-------- Dataset excerpts --------

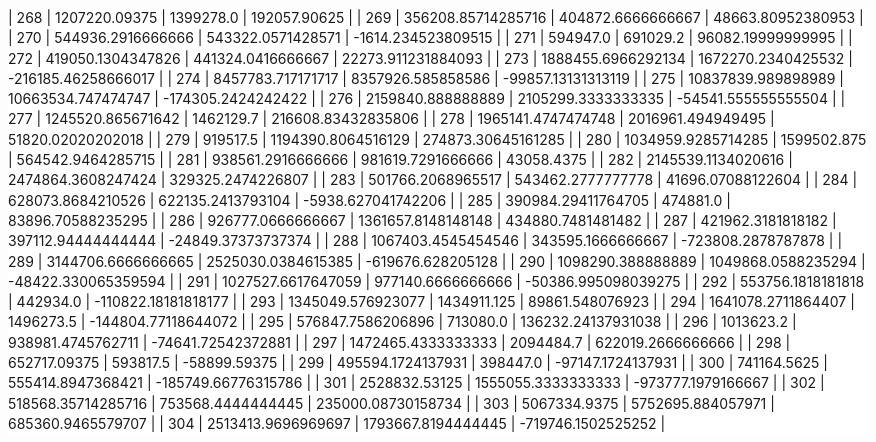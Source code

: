 | 268 | 1207220.09375 | 1399278.0 | 192057.90625 |
| 269 | 356208.85714285716 | 404872.6666666667 | 48663.80952380953 |
| 270 | 544936.2916666666 | 543322.0571428571 | -1614.234523809515 |
| 271 | 594947.0 | 691029.2 | 96082.19999999995 |
| 272 | 419050.1304347826 | 441324.0416666667 | 22273.911231884093 |
| 273 | 1888455.6966292134 | 1672270.2340425532 | -216185.46258666017 |
| 274 | 8457783.717171717 | 8357926.585858586 | -99857.13131313119 |
| 275 | 10837839.989898989 | 10663534.747474747 | -174305.2424242422 |
| 276 | 2159840.888888889 | 2105299.3333333335 | -54541.555555555504 |
| 277 | 1245520.865671642 | 1462129.7 | 216608.83432835806 |
| 278 | 1965141.4747474748 | 2016961.494949495 | 51820.02020202018 |
| 279 | 919517.5 | 1194390.8064516129 | 274873.30645161285 |
| 280 | 1034959.9285714285 | 1599502.875 | 564542.9464285715 |
| 281 | 938561.2916666666 | 981619.7291666666 | 43058.4375 |
| 282 | 2145539.1134020616 | 2474864.3608247424 | 329325.2474226807 |
| 283 | 501766.2068965517 | 543462.2777777778 | 41696.07088122604 |
| 284 | 628073.8684210526 | 622135.2413793104 | -5938.627041742206 |
| 285 | 390984.29411764705 | 474881.0 | 83896.70588235295 |
| 286 | 926777.0666666667 | 1361657.8148148148 | 434880.7481481482 |
| 287 | 421962.3181818182 | 397112.94444444444 | -24849.37373737374 |
| 288 | 1067403.4545454546 | 343595.1666666667 | -723808.2878787878 |
| 289 | 3144706.6666666665 | 2525030.0384615385 | -619676.628205128 |
| 290 | 1098290.388888889 | 1049868.0588235294 | -48422.330065359594 |
| 291 | 1027527.6617647059 | 977140.6666666666 | -50386.995098039275 |
| 292 | 553756.1818181818 | 442934.0 | -110822.18181818177 |
| 293 | 1345049.576923077 | 1434911.125 | 89861.548076923 |
| 294 | 1641078.2711864407 | 1496273.5 | -144804.77118644072 |
| 295 | 576847.7586206896 | 713080.0 | 136232.24137931038 |
| 296 | 1013623.2 | 938981.4745762711 | -74641.72542372881 |
| 297 | 1472465.4333333333 | 2094484.7 | 622019.2666666666 |
| 298 | 652717.09375 | 593817.5 | -58899.59375 |
| 299 | 495594.1724137931 | 398447.0 | -97147.1724137931 |
| 300 | 741164.5625 | 555414.8947368421 | -185749.66776315786 |
| 301 | 2528832.53125 | 1555055.3333333333 | -973777.1979166667 |
| 302 | 518568.35714285716 | 753568.4444444445 | 235000.08730158734 |
| 303 | 5067334.9375 | 5752695.884057971 | 685360.9465579707 |
| 304 | 2513413.9696969697 | 1793667.8194444445 | -719746.1502525252 |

--------

## Exercise
The line containing "555414.8947368421 | -185749.66776315786 |" and all lines after it, through the last line of the data, should be retyped exactly.

## Answer to this task
| 300 | 741164.5625 | 555414.8947368421 | -185749.66776315786 |
| 301 | 2528832.53125 | 1555055.3333333333 | -973777.1979166667 |
| 302 | 518568.35714285716 | 753568.4444444445 | 235000.08730158734 |
| 303 | 5067334.9375 | 5752695.884057971 | 685360.9465579707 |
| 304 | 2513413.9696969697 | 1793667.8194444445 | -719746.1502525252 |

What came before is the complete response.